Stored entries
◆ ◆ ◆ ◆
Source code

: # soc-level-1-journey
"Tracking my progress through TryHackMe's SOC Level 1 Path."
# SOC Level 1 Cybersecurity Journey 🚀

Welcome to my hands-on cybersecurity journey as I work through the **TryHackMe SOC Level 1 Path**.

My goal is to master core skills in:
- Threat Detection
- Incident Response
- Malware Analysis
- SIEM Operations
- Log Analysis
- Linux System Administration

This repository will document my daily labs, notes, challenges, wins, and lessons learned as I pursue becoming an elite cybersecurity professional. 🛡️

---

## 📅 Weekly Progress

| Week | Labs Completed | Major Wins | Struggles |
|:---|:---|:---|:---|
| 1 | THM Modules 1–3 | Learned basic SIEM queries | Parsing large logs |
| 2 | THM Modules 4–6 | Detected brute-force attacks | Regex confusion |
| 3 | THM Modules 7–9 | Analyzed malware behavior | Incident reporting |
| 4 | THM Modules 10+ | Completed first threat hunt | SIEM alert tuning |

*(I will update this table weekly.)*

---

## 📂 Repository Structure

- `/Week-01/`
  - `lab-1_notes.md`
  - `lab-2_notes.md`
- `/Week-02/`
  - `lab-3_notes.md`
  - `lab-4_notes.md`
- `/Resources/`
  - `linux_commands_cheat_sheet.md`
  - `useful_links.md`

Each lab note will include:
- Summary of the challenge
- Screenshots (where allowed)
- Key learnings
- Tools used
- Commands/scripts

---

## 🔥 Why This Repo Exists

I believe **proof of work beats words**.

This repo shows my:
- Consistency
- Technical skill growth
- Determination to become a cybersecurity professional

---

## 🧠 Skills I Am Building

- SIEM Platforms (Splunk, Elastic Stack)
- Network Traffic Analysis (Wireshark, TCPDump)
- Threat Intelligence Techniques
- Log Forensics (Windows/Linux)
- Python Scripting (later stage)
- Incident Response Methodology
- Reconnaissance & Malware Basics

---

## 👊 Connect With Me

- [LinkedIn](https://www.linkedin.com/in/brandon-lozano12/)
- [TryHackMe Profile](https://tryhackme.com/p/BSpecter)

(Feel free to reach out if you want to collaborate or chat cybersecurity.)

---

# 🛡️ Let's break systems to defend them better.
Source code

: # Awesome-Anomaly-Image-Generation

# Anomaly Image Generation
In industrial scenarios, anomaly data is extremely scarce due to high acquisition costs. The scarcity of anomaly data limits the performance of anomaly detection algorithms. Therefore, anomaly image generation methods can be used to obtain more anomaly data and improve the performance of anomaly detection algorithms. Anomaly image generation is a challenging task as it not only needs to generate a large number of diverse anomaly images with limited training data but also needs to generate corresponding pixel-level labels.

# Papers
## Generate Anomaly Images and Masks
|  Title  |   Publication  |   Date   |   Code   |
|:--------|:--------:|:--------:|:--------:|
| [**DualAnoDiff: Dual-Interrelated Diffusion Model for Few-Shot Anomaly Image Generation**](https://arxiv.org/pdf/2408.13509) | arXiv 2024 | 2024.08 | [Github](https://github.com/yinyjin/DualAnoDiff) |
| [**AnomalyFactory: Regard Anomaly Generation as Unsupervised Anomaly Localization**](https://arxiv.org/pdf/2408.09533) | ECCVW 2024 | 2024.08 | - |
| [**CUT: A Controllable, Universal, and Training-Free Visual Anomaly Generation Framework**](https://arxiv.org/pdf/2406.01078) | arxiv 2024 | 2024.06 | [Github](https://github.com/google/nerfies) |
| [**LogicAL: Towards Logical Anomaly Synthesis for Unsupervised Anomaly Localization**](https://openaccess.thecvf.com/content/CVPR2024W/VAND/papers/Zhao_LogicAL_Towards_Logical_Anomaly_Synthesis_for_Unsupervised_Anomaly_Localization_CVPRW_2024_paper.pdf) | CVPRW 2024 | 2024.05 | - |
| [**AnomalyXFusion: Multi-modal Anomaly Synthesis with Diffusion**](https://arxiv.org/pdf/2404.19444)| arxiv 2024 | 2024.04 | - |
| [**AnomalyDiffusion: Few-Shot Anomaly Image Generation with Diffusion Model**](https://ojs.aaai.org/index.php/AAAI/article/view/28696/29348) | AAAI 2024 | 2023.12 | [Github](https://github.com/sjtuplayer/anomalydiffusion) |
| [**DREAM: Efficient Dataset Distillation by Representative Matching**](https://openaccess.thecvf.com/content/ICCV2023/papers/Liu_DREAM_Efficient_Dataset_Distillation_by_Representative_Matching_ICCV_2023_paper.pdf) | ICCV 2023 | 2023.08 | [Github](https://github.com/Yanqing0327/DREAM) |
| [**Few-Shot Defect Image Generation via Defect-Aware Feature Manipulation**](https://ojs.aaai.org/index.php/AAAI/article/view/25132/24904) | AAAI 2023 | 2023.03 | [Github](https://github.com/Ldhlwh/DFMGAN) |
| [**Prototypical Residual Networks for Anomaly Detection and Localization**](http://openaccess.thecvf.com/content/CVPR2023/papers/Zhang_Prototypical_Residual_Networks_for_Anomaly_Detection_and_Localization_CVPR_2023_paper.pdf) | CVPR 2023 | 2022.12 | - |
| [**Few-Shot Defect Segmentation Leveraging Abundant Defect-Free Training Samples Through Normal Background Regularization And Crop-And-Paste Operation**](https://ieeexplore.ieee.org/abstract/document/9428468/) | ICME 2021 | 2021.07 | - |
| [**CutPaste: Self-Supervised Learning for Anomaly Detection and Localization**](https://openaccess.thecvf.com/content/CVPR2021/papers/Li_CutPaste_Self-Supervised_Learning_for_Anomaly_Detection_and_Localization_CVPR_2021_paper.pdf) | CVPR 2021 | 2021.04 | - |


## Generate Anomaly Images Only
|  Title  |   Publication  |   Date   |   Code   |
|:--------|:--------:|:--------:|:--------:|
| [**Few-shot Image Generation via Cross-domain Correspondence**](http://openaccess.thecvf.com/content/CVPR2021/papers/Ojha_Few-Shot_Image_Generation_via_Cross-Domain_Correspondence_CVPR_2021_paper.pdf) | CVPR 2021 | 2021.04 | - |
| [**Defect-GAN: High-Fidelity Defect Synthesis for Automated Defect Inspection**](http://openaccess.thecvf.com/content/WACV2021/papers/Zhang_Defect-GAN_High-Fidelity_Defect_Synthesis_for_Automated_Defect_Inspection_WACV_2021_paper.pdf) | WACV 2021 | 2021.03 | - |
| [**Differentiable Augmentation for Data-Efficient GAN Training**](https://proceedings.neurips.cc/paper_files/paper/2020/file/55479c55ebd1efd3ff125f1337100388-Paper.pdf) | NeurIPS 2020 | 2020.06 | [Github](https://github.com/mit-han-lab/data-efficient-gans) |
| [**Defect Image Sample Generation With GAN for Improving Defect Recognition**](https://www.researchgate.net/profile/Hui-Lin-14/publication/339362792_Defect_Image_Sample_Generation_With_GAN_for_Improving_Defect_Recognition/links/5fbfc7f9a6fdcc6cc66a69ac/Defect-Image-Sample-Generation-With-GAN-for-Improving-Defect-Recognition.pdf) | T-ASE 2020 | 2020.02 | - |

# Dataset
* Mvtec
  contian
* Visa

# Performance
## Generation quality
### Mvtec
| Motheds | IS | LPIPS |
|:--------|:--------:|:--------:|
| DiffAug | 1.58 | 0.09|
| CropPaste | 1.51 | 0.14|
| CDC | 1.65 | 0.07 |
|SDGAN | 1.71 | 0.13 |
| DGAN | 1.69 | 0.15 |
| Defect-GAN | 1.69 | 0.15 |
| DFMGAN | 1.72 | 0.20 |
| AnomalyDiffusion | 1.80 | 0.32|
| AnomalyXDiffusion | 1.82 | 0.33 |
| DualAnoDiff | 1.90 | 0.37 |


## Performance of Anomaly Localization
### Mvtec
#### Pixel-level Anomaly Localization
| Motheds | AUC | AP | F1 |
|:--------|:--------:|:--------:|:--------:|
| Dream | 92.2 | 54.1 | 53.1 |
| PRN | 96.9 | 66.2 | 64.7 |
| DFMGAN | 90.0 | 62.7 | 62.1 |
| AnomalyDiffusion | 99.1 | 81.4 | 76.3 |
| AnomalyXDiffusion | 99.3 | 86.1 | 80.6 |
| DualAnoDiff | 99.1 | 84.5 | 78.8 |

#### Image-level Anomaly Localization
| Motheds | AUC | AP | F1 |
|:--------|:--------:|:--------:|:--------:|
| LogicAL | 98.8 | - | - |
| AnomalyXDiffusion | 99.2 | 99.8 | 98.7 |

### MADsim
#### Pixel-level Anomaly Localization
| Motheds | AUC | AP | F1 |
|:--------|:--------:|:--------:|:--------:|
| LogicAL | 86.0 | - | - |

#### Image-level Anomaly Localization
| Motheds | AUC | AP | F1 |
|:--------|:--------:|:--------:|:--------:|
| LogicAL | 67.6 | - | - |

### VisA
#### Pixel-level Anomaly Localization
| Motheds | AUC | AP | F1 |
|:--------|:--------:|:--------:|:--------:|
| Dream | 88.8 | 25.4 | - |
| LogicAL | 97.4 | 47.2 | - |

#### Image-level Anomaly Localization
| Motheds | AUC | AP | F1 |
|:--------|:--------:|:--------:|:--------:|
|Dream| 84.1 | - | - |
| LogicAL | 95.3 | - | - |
◆ ◆ ◆ ◆
▸ **Work task**: Only the lines from the one with "88.8 | 25.4 | - |" through the end of the records above are to be copied, exactly as written.

▸ **Reply to the task**:
| Dream | 88.8 | 25.4 | - |
| LogicAL | 97.4 | 47.2 | - |

#### Image-level Anomaly Localization
| Motheds | AUC | AP | F1 |
|:--------|:--------:|:--------:|:--------:|
|Dream| 84.1 | - | - |
| LogicAL | 95.3 | - | - |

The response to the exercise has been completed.